Yes, no issues with import ESMF
the kernel dies here:
regridder = xe.Regridder(ds, ds_out, 'bilinear')
regridder
I guess it is a system-specific ESMPy installation issue. Can you run the code on your own laptop, or on other machines?
Alternatively you can run the test suite to see which part dies:
pip install pytest
git clone https://github.com/JiaweiZhuang/xESMF.git
cd xesmf
pytest -v xesmf
You should see something like this if all tests succeed:
xesmf/tests/test_backend.py::test_flag PASSED [ 4%]

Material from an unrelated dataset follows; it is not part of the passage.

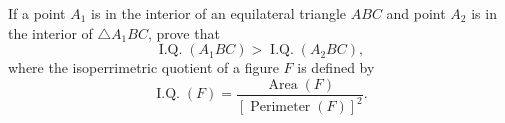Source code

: If a point $A_1$ is in the interior of an equilateral triangle $ABC$ and point $A_2$ is in the interior of $\triangle{A_1BC}$,  prove that \[\operatorname{I.Q.} (A_1BC) > \operatorname{I.Q.} (A_2BC),\]where the isoperrimetric quotient of a figure $F$ is defined by \[\operatorname{I.Q.}(F) = \frac{\operatorname{Area}(F)}{[\operatorname{Perimeter}(F)]^2}.\]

xesmf/tests/test_backend.py::test_warn_f_on_array PASSED [ 9%]
xesmf/tests/test_backend.py::test_warn_f_on_grid PASSED [ 14%]
xesmf/tests/test_backend.py::test_warn_lat_range PASSED [ 19%]
xesmf/tests/test_backend.py::test_esmf_grid_with_corner PASSED [ 23%]
xesmf/tests/test_backend.py::test_esmf_build_bilinear PASSED [ 28%]
xesmf/tests/test_backend.py::test_regrid PASSED [ 33%]
xesmf/tests/test_backend.py::test_regrid_periodic_wrong PASSED [ 38%]
xesmf/tests/test_backend.py::test_regrid_periodic_correct PASSED [ 42%]
xesmf/tests/test_frontend.py::test_as_2d_mesh PASSED [ 47%]
xesmf/tests/test_frontend.py::test_build_regridder PASSED [ 52%]
xesmf/tests/test_frontend.py::test_existing_weights PASSED [ 57%]
xesmf/tests/test_frontend.py::test_conservative_without_bounds PASSED [ 61%]
xesmf/tests/test_frontend.py::test_build_regridder_from_dict PASSED [ 66%]
xesmf/tests/test_frontend.py::test_regrid PASSED [ 71%]
xesmf/tests/test_frontend.py::test_regrid_periodic_wrong PASSED [ 76%]
xesmf/tests/test_frontend.py::test_regrid_periodic_correct PASSED [ 80%]
xesmf/tests/test_frontend.py::test_regrid_with_1d_grid PASSED [ 85%]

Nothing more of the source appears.